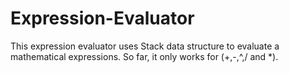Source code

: # Expression-Evaluator

This expression evaluator uses Stack data structure to evaluate a mathematical expressions. So far, it only works for (+,-,^,/ and *). 
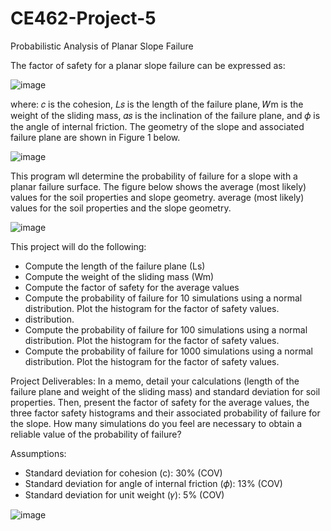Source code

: # CE462-Project-5
Probabilistic Analysis of Planar Slope Failure

The factor of safety for a planar slope failure can be expressed as:

![image](https://github.com/JessikaSolleder/CE462-Project-5/assets/156147848/8950938e-b493-4f7f-ac0b-6e261ec89657)

where: 𝑐 is the cohesion, 𝐿𝑠 is the length of the failure plane, 𝑊m is the weight of the
sliding mass, 𝛼𝑠 is the inclination of the failure plane, and 𝜙 is the angle of internal
friction. The geometry of the slope and associated failure plane are shown in Figure 1
below.

![image](https://github.com/JessikaSolleder/CE462-Project-5/assets/156147848/f602d938-de3e-4099-809f-ba68757197e6)

This program wll determine the probability of failure for a slope with a planar failure surface.
The figure below shows the average (most likely) values for the soil properties and slope geometry.
average (most likely) values for the soil properties and the slope geometry.

![image](https://github.com/JessikaSolleder/CE462-Project-5/assets/156147848/aac787e8-964a-4b0b-b3c1-632ebfd612b5)

This project will do the following:
- Compute the length of the failure plane (Ls)
- Compute the weight of the sliding mass (Wm)
- Compute the factor of safety for the average values
- Compute the probability of failure for 10 simulations using a normal distribution. Plot the histogram for the factor of safety values.
- distribution. 
- Compute the probability of failure for 100 simulations using a normal distribution. Plot the histogram for the factor of safety values.
- Compute the probability of failure for 1000 simulations using a normal distribution. Plot the histogram for the factor of safety values.

Project Deliverables:
In a memo, detail your calculations (length of the failure plane and weight of the sliding
mass) and standard deviation for soil properties. Then, present the factor of safety for
the average values, the three factor safety histograms and their associated probability
of failure for the slope. How many simulations do you feel are necessary to obtain a
reliable value of the probability of failure?

Assumptions:
- Standard deviation for cohesion (c): 30% (COV)
- Standard deviation for angle of internal friction (𝜙): 13% (COV)
- Standard deviation for unit weight (𝛾): 5% (COV)

![image](https://github.com/JessikaSolleder/CE462-Project-5/assets/156147848/c40a9ed7-c669-4458-a592-467c47723715)

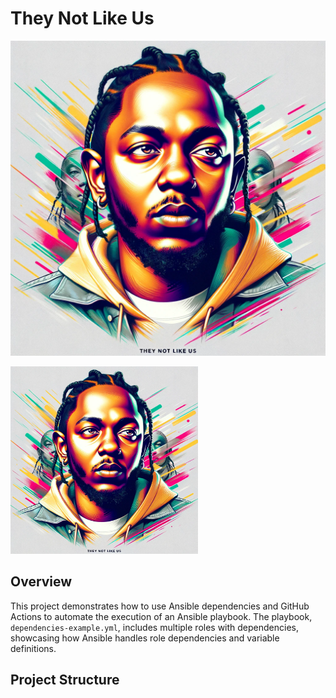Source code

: # They Not Like Us

![They Not Like Us](./kdot.webp)

<img src="./kdot.webp" alt="They Not Like Us" width="300" height="300">

## Overview

This project demonstrates how to use Ansible dependencies and GitHub Actions to automate the execution of an Ansible playbook. The playbook, `dependencies-example.yml`, includes multiple roles with dependencies, showcasing how Ansible handles role dependencies and variable definitions.

## Project Structure

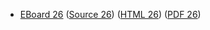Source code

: * [EBoard 26](../eboards/eboard.26.html)
  ([Source 26](../eboards/eboard.26.md))
  ([HTML 26](../eboards/eboard.26.html))
  ([PDF 26](../eboards/eboard.26.pdf))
^^^^^^^^
### Problem to work on
In the listing above, find the line containing "Probabilistic Analysis of" and the line containing "sliding mass, 𝛼𝑠", then repeat those two lines and everything between them exactly.

### Solution for this problem
Probabilistic Analysis of Planar Slope Failure

The factor of safety for a planar slope failure can be expressed as:

![image](https://github.com/JessikaSolleder/CE462-Project-5/assets/156147848/8950938e-b493-4f7f-ac0b-6e261ec89657)

where: 𝑐 is the cohesion, 𝐿𝑠 is the length of the failure plane, 𝑊m is the weight of the
sliding mass, 𝛼𝑠 is the inclination of the failure plane, and 𝜙 is the angle of internal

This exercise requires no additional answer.